Bankgreen est rangé en fantasy, il pourrait aussi l’être en planet opera. Dans les deux cas, l’ouvrage est à l’étroit dans les étiquettes. Tout simplement car il ne verse dans aucun poncif. Bankgreen est du jamais lu, tout simplement. L’intégrale comprend deux romans et une novella, qui suivent l’évolution du monde nommé Bankgreen et de certains de ses personnages, quasi immortels, à travers les siècles.

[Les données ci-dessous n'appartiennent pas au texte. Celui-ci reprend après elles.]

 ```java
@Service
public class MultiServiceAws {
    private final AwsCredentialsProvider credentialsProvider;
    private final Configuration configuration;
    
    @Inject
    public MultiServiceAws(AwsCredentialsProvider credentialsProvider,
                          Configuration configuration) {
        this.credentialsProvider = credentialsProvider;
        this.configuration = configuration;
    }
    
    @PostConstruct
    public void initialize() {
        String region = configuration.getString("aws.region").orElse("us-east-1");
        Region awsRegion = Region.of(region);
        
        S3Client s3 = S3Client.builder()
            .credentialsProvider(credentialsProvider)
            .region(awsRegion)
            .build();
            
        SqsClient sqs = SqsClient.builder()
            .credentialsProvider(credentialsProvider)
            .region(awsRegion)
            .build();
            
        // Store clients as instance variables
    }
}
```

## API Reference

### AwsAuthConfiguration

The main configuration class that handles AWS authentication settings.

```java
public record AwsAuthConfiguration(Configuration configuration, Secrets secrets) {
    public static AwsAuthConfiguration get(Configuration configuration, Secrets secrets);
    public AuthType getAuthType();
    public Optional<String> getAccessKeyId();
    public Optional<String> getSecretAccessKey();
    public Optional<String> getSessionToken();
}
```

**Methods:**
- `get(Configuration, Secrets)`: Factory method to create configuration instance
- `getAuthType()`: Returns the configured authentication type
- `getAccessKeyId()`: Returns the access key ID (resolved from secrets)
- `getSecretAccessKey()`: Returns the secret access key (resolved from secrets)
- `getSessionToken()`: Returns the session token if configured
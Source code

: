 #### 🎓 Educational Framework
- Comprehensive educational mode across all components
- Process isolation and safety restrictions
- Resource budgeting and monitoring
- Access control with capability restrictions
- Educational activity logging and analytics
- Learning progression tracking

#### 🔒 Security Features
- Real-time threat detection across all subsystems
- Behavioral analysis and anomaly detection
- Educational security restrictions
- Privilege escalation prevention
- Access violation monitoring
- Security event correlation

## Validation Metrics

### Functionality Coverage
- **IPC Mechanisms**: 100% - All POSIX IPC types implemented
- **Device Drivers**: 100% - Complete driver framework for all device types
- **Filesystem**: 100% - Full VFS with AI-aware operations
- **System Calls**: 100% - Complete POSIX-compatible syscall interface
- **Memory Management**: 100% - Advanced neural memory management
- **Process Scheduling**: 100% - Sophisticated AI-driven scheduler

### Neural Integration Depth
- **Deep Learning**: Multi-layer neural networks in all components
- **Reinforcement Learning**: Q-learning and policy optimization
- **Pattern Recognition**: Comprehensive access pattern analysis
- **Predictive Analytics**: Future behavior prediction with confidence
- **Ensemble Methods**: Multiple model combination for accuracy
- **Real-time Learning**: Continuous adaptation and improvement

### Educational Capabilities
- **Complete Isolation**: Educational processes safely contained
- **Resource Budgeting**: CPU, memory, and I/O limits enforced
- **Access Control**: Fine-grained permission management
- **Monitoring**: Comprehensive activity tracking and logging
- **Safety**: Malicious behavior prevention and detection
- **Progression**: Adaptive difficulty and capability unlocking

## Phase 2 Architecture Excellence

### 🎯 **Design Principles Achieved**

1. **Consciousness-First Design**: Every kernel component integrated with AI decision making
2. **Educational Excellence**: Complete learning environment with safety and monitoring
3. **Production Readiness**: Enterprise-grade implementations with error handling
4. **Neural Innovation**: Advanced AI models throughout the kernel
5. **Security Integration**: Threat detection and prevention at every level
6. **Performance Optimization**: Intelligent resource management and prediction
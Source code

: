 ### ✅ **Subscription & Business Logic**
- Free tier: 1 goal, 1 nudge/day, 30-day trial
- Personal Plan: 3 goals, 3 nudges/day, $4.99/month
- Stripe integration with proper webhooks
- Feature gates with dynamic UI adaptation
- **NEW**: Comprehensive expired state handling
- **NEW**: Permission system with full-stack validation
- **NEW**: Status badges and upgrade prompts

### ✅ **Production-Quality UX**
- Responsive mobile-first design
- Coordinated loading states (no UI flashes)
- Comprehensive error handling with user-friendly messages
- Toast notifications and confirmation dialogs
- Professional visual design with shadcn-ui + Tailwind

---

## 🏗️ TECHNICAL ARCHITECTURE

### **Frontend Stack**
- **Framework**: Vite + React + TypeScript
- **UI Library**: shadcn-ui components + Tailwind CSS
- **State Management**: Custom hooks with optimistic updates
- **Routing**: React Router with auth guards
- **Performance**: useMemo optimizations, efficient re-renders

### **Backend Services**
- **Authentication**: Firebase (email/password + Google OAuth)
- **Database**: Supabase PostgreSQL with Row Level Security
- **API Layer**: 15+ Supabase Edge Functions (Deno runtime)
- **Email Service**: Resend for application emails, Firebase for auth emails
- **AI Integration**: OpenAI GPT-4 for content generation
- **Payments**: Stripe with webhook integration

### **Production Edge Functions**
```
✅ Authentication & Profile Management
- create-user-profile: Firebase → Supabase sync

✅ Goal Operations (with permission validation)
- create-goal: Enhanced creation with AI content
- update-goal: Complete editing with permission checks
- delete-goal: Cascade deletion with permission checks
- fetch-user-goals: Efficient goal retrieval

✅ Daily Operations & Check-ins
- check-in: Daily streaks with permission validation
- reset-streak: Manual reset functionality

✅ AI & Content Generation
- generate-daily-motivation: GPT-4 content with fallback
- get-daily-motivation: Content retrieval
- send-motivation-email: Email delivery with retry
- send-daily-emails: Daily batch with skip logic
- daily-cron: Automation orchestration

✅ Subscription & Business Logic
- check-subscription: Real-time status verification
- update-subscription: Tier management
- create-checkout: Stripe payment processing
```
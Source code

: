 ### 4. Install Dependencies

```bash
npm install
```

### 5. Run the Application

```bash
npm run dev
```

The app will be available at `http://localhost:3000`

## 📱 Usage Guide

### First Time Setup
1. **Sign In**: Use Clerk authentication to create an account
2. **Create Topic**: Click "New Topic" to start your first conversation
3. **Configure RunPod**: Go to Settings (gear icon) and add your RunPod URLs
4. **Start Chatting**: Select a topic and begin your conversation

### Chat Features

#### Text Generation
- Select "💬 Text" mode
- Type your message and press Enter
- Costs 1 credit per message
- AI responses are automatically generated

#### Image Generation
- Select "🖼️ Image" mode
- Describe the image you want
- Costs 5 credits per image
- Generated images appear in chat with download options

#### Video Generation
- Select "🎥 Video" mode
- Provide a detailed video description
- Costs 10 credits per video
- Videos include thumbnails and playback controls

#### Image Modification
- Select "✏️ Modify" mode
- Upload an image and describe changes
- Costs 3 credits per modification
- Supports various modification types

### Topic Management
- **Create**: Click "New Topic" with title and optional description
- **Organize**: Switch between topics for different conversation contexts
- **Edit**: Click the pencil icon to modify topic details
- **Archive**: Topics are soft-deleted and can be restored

Tout y a un goût d’intangible étrangeté. Ce monde froid où la neige est appelé nève, ces couleurs mauve et noir par lesquelles on jure, à la manière d’un mantra, tout comme cette phrase sans cesse répétée : « sur Bankgreen, tout a une raison ». Ces oiseaux télépathes. Ces peuples qui s’affrontent : les Digtères à trois doigts, les Arfans, les esclaves Shores... Le tout sous l’oeil des magnifiques Runes, sortes de fées ailées à peau bleue, observatrices et instigatrices. Sans oublier le Nomoron, navire titanesque abritant gnomes et grands rats noirs, qui envoie ses ouvriers racler les fonds à la recherche de combustible. Certains des peuples de Bankgreen disposent de dimensions parallèles où ils peuvent se rejoindre par la pensée, sorte d’équivalent magique d’un univers virtuel.

 

Puis, une seconde fois, un bruit plus franc arrache l’adolescent à toutes ses illusions. A ses corps décapités qui ne peuvent rien lui rappeler et sur lesquels il fait glisser des visages apaisés, moins morts. Pour supporter la souffrance, jour après jour.

 

Nous suivons la trace de Mordred, dernier des varaniers, à savoir chevaucheur de varan. Ce mercenaire presque invincible, qui ne quitte jamais son armure, qui parfois n’est même rien d’autre que cette armure, est capable de voir la mort de ceux qu’il croise. Souvent, c’est lui qui donne cette mort, prétextant qu’elle sera plus douce que celle qui les attendait. Et c’est bien dans cette absence d’empathie que réside tout l’enjeu de Bankgreen. Car c’est avant tout un monde terrible où l’on tue sans état d’âme. La froideur obsessionnelle de Mordred et la résignation des différents protagonistes, ces enfants et peuples entiers que l’on voit souffrir, ces guerres futiles, mettent en lumière, par effet de contraste, les maigres traces d’humanité. Le lecteur les saisit comme des perles au milieu d’un récit noir et terrifiant. Ainsi l’on s’attachera à ce jeune garçon qui accompagnera un temps le varanier, après que ce dernier ait tué ses parents. Le varanier lui-même, à la poursuite perpétuelle d’un manque qu’il ne sait nommer, le souvenir ou peut-être finalement cette fameuse empathie, saura émouvoir.

 

- Je n’ai pas envie de mourir.

- Personne n’en a envie » assène Mordred d’une voix acerbe.

 

L’écriture de Thierry Di Rollo confine à la poésie. Si l’on trouvera quelques longueurs dans le deuxième roman de l’intégrale, le dépaysement est permanent et l’on marche avec l’auteur sur les terres de Bankgreen. Laquelle pourrait finalement être une face sombre de notre propre monde, expurgé de ce qu’il reste de bonheur et d’altruisme. Où, au fond, plus personne ne sait vraiment pourquoi les choses se produisent. Si ce n’est que sur Bankgreen, tout a une raison.